EXERCISE AIM >> For each record below, set it down exactly but leave out any picture.

SUPPLIED MATERIAL >>
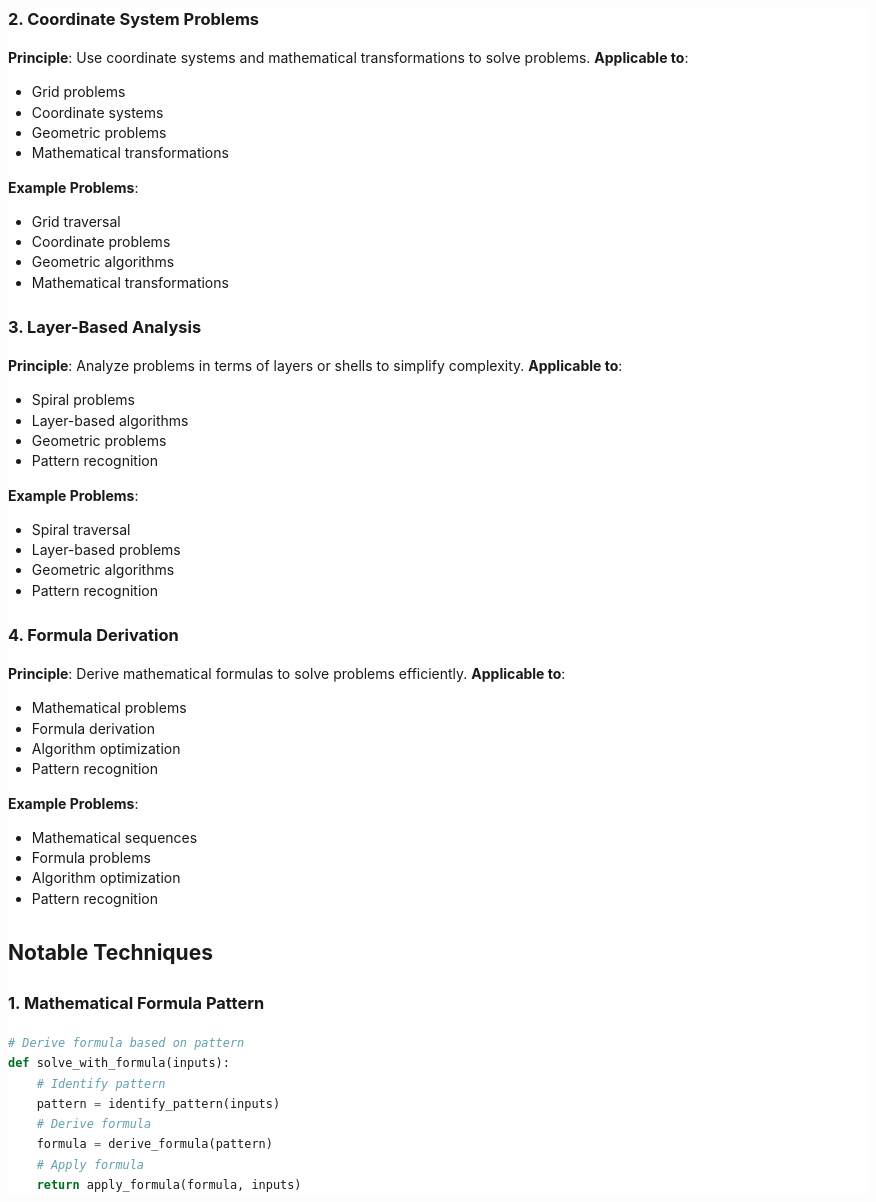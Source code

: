 ### 2. **Coordinate System Problems**
**Principle**: Use coordinate systems and mathematical transformations to solve problems.
**Applicable to**:
- Grid problems
- Coordinate systems
- Geometric problems
- Mathematical transformations

**Example Problems**:
- Grid traversal
- Coordinate problems
- Geometric algorithms
- Mathematical transformations

### 3. **Layer-Based Analysis**
**Principle**: Analyze problems in terms of layers or shells to simplify complexity.
**Applicable to**:
- Spiral problems
- Layer-based algorithms
- Geometric problems
- Pattern recognition

**Example Problems**:
- Spiral traversal
- Layer-based problems
- Geometric algorithms
- Pattern recognition

### 4. **Formula Derivation**
**Principle**: Derive mathematical formulas to solve problems efficiently.
**Applicable to**:
- Mathematical problems
- Formula derivation
- Algorithm optimization
- Pattern recognition

**Example Problems**:
- Mathematical sequences
- Formula problems
- Algorithm optimization
- Pattern recognition

## Notable Techniques

### 1. **Mathematical Formula Pattern**
```python
# Derive formula based on pattern
def solve_with_formula(inputs):
    # Identify pattern
    pattern = identify_pattern(inputs)
    # Derive formula
    formula = derive_formula(pattern)
    # Apply formula
    return apply_formula(formula, inputs)
```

EXPECTED OUTPUT >>
Source code

: ### 2. **Coordinate System Problems**
**Principle**: Use coordinate systems and mathematical transformations to solve problems.
**Applicable to**:
- Grid problems
- Coordinate systems
- Geometric problems
- Mathematical transformations

**Example Problems**:
- Grid traversal
- Coordinate problems
- Geometric algorithms
- Mathematical transformations

### 3. **Layer-Based Analysis**
**Principle**: Analyze problems in terms of layers or shells to simplify complexity.
**Applicable to**:
- Spiral problems
- Layer-based algorithms
- Geometric problems
- Pattern recognition

**Example Problems**:
- Spiral traversal
- Layer-based problems
- Geometric algorithms
- Pattern recognition

### 4. **Formula Derivation**
**Principle**: Derive mathematical formulas to solve problems efficiently.
**Applicable to**:
- Mathematical problems
- Formula derivation
- Algorithm optimization
- Pattern recognition

**Example Problems**:
- Mathematical sequences
- Formula problems
- Algorithm optimization
- Pattern recognition

## Notable Techniques

### 1. **Mathematical Formula Pattern**
```python
# Derive formula based on pattern
def solve_with_formula(inputs):
    # Identify pattern
    pattern = identify_pattern(inputs)
    # Derive formula
    formula = derive_formula(pattern)
    # Apply formula
    return apply_formula(formula, inputs)
```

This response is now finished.